Megan Phelps, a graduate of Mount Desert Island High and a former player and assistant coach at Bowdoin College, was named Monday as the new head coach of the Bowdoin women’s basketball team. Courtesy of Bowdoin athletics

After one season away from Bowdoin College, Megan Phelps is coming home – as the new Bowdoin women’s basketball coach.

Phelps, 29, replaces Sacha Santimano, who posted a 16-9 record this winter in her lone season. Phelps was both a player (2011-15) and assistant coach (2017-21) at Bowdoin under Adrienne Shibles. She was Shibles’ lead assistant and recruiting coordinator this season at Dartmouth.

“I think it’s such a special place. Not just Bowdoin but the greater Brunswick community and really the whole Maine community, they love women’s basketball,” Phelps said. “I couldn’t pass up the opportunity to rejoin a program and a college that I was blessed to have an opportunity to not only attend but play for and work for as an assistant coach.”

A former Miss Maine Basketball finalist, Phelps was a 1,000-point scorer at Mount Desert Island High and played four seasons at Bowdoin, including on NCAA tournament teams in 2012, 2014 and 2015.

When Shibles left Bowdoin after a highly successful 12-year run, Phelps did not apply to immediately replace her mentor. Instead, she gained experience, particularly with recruiting, at Dartmouth, which went 3-23 this season.

“I do think this year has been really important for Megan’s growth,” Shibles said. “She had a lot of responsibility as a recruiting coordinator and this was a good experience to see all of us taking over a new program that needed to start from the ground floor.”


Phelps becomes the eighth coach in Bowdoin women’s basketball history. The school, when asked, did not provide her starting salary.

“Meg is kind, thoughtful, caring and has a passion for supporting the development of women in her programs and she couples that with a fantastic basketball mind,” said Tim Ryan, Bowdoin’s athletic director. “We’re really excited about the positive energy she will bring to the program.”

Junior guard Sela Kay led Bowdoin in scoring this season, averaging 15.9 points. She also played for Shibles and Phelps in 2018-19 and 2019-20, averaging 12.2 points her second season.

“I think she’s definitely going to be the person for the job,” Kay said. “She knows Bowdoin basketball, played it, coached it. She has great alumni connections which will be helpful and her passion for this program is unmatched.

“She has great knowledge of the game and I also think, from my experience, she does a really great job of creating coach-t0-player relationships and works to build that trust.”

Phelps said she intends to build relationships that go beyond basketball.


“A core building block of any team is having trust and building open and honest and authentic relationships,” she said.

Phelps gained a deeper understanding of the importance of feeling supported during her senior season at Bowdoin. She suffered a season-ending injury and her father Scott Phelps died unexpectedly from complications after being hospitalized.

While injured, Megan Phelps took on an unofficial coaching role.

“As a senior she was helping coach on the bench and thinking tactically in a way very few players think,” Shibles said.

Phelps said, “A situation like that really teaches you there are going to be positives no matter what you go through and I try to live my life that way.
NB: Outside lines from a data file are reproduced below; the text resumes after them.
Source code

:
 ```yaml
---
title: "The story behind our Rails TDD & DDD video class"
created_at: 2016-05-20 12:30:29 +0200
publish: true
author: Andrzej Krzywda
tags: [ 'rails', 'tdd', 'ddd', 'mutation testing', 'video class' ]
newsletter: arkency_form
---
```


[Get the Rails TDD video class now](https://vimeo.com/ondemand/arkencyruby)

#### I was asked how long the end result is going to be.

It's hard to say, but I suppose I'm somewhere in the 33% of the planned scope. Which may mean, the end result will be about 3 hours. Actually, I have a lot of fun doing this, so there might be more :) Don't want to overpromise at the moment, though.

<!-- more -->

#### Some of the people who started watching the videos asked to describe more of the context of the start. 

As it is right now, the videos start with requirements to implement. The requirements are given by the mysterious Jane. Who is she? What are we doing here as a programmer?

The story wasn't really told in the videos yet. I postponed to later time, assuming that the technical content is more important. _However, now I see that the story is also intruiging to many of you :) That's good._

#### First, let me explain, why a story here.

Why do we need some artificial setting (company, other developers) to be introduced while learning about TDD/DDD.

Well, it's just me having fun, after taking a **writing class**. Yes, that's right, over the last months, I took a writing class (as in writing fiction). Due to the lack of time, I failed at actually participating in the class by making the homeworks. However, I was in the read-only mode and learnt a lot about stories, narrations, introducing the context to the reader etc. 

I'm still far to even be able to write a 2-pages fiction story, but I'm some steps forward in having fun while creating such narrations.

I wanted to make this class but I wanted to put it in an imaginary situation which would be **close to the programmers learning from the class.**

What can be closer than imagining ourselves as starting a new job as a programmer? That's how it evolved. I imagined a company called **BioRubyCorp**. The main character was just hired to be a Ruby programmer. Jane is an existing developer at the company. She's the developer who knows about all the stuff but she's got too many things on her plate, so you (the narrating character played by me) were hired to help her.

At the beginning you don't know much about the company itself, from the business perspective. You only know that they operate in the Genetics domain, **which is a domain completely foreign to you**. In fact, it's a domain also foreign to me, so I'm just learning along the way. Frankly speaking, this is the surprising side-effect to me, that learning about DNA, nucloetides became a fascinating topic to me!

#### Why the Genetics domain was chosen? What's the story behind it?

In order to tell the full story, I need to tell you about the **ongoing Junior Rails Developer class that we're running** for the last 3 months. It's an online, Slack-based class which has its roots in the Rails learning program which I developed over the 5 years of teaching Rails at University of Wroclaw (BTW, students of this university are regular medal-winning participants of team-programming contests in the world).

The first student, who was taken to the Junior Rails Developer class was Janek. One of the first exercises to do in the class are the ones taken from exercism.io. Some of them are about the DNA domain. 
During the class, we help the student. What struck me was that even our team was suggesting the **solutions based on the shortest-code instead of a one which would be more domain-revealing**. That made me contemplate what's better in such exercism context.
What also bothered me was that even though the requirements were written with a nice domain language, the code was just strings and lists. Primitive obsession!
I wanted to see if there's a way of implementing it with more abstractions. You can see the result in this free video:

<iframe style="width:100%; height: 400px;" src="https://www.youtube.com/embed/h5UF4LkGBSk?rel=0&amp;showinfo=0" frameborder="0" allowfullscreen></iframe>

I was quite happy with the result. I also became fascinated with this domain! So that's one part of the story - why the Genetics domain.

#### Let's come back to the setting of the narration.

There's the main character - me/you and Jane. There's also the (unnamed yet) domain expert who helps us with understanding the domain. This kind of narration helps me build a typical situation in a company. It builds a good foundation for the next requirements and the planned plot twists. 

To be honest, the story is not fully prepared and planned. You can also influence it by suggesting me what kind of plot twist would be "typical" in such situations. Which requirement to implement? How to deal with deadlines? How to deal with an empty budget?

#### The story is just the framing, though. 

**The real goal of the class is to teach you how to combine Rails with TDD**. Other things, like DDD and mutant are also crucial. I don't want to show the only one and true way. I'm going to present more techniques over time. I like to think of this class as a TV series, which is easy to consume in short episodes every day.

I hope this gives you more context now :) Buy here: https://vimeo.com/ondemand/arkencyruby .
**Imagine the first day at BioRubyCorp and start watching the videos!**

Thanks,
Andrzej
But the relationship I had with Adrienne, my teammates and the Bowdoin community in general were so important to supporting me. And I feel that’s a big part of what Bowdoin is and a huge reason why I’m so happy to be back.”

Phelps takes over a program that has been an elite Division III basketball power under coaches Stefanie Pempers (235-48, nine NCAA trips in 10 seasons) and Shibles (281-68, 11 NCAA trips in 12 seasons) but is coming off a subpar 16-9 season.


In mid-April, nearly two months after the season ended, the school announced Santimano would not return for a second season because of family health issues.

Bowdoin and the rest of the NESCAC schools did not compete in 2020-21. Shibles became Dartmouth’s coach in May 2021.

Santimano, who was hired last June, inherited a team without seniors that had not played together. Bowdoin lost its final five games with second-leading scorer Sydney Jones out with a wrist injury. In that stretch, Husson snapped a 20-game losing streak to Bowdoin and Colby bounced the Polar Bears from the first round of the NESCAC tournament, breaking its 19-game losing streak to Bowdoin.

“Coming back from COVID, not having played together as a unit, getting to know each other and a coaching change, there was a lot of growth on all levels,” said Kay, who missed the final game with a concussion. “We didn’t have the year we had hoped for and, historically, is the expectation at Bowdoin but we’re all excited to come back next year and set high standards. … There’s a lot of hope for the future and I’m excited to get to work with Coach Meg and the rest of the team.”